To do: Return all of the entries word for word, but omit the pictures they contain.

Source data
▽

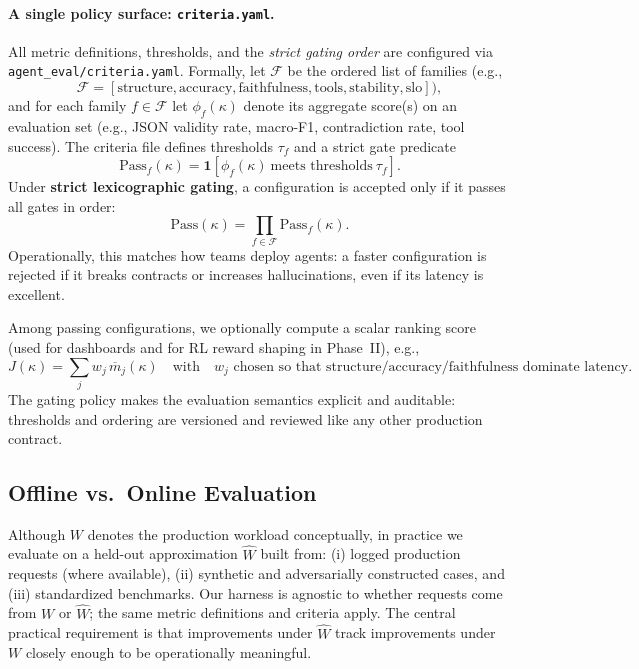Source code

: \documentclass[11pt]{article}
\begin{document}
\paragraph{A single policy surface: \texttt{criteria.yaml}.}
All metric definitions, thresholds, and the \emph{strict gating order} are configured via \texttt{agent\_eval/criteria.yaml}.
Formally, let $\mathcal{F}$ be the ordered list of families (e.g.,
\[
\mathcal{F}=[\text{structure},\text{accuracy},\text{faithfulness},\text{tools},\text{stability},\text{slo}]),
\]
and for each family $f\in\mathcal{F}$ let $\phi_f(\kappa)$ denote its aggregate score(s) on an evaluation set (e.g., JSON validity rate, macro-F1, contradiction rate, tool success).
The criteria file defines thresholds $\tau_f$ and a strict gate predicate
\[
\mathrm{Pass}_f(\kappa)=\mathbf{1}\!\left[\phi_f(\kappa)\ \text{meets thresholds}\ \tau_f\right].
\]
Under \textbf{strict lexicographic gating}, a configuration is accepted only if it passes all gates in order:
\[
\mathrm{Pass}(\kappa)=\prod_{f\in\mathcal{F}}\mathrm{Pass}_f(\kappa).
\]
Operationally, this matches how teams deploy agents: a faster configuration is rejected if it breaks contracts or increases hallucinations, even if its latency is excellent.

Among passing configurations, we optionally compute a scalar ranking score (used for dashboards and for RL reward shaping in Phase~II), e.g.,
\[
J(\kappa)=\sum_{j} w_j \,\overline{m}_j(\kappa)
\quad\text{with}\quad w_j \text{ chosen so that structure/accuracy/faithfulness dominate latency.}
\]
The gating policy makes the evaluation semantics explicit and auditable: thresholds and ordering are versioned and reviewed like any other production contract.

\subsection{Offline vs.\ Online Evaluation}

Although $W$ denotes the production workload conceptually, in practice we evaluate on a held-out approximation $\widehat{W}$ built from:
(i) logged production requests (where available),
(ii) synthetic and adversarially constructed cases, and
(iii) standardized benchmarks.
Our harness is agnostic to whether requests come from $W$ or $\widehat{W}$; the same metric definitions and criteria apply.
The central practical requirement is that improvements under $\widehat{W}$ track improvements under $W$ closely enough to be operationally meaningful.
\end{document}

△

Task answer:
Source code

: \documentclass[11pt]{article}
\begin{document}
\paragraph{A single policy surface: \texttt{criteria.yaml}.}
All metric definitions, thresholds, and the \emph{strict gating order} are configured via \texttt{agent\_eval/criteria.yaml}.
Formally, let $\mathcal{F}$ be the ordered list of families (e.g.,
\[
\mathcal{F}=[\text{structure},\text{accuracy},\text{faithfulness},\text{tools},\text{stability},\text{slo}]),
\]
and for each family $f\in\mathcal{F}$ let $\phi_f(\kappa)$ denote its aggregate score(s) on an evaluation set (e.g., JSON validity rate, macro-F1, contradiction rate, tool success).
The criteria file defines thresholds $\tau_f$ and a strict gate predicate
\[
\mathrm{Pass}_f(\kappa)=\mathbf{1}\!\left[\phi_f(\kappa)\ \text{meets thresholds}\ \tau_f\right].
\]
Under \textbf{strict lexicographic gating}, a configuration is accepted only if it passes all gates in order:
\[
\mathrm{Pass}(\kappa)=\prod_{f\in\mathcal{F}}\mathrm{Pass}_f(\kappa).
\]
Operationally, this matches how teams deploy agents: a faster configuration is rejected if it breaks contracts or increases hallucinations, even if its latency is excellent.

Among passing configurations, we optionally compute a scalar ranking score (used for dashboards and for RL reward shaping in Phase~II), e.g.,
\[
J(\kappa)=\sum_{j} w_j \,\overline{m}_j(\kappa)
\quad\text{with}\quad w_j \text{ chosen so that structure/accuracy/faithfulness dominate latency.}
\]
The gating policy makes the evaluation semantics explicit and auditable: thresholds and ordering are versioned and reviewed like any other production contract.

\subsection{Offline vs.\ Online Evaluation}

Although $W$ denotes the production workload conceptually, in practice we evaluate on a held-out approximation $\widehat{W}$ built from:
(i) logged production requests (where available),
(ii) synthetic and adversarially constructed cases, and
(iii) standardized benchmarks.
Our harness is agnostic to whether requests come from $W$ or $\widehat{W}$; the same metric definitions and criteria apply.
The central practical requirement is that improvements under $\widehat{W}$ track improvements under $W$ closely enough to be operationally meaningful.
\end{document}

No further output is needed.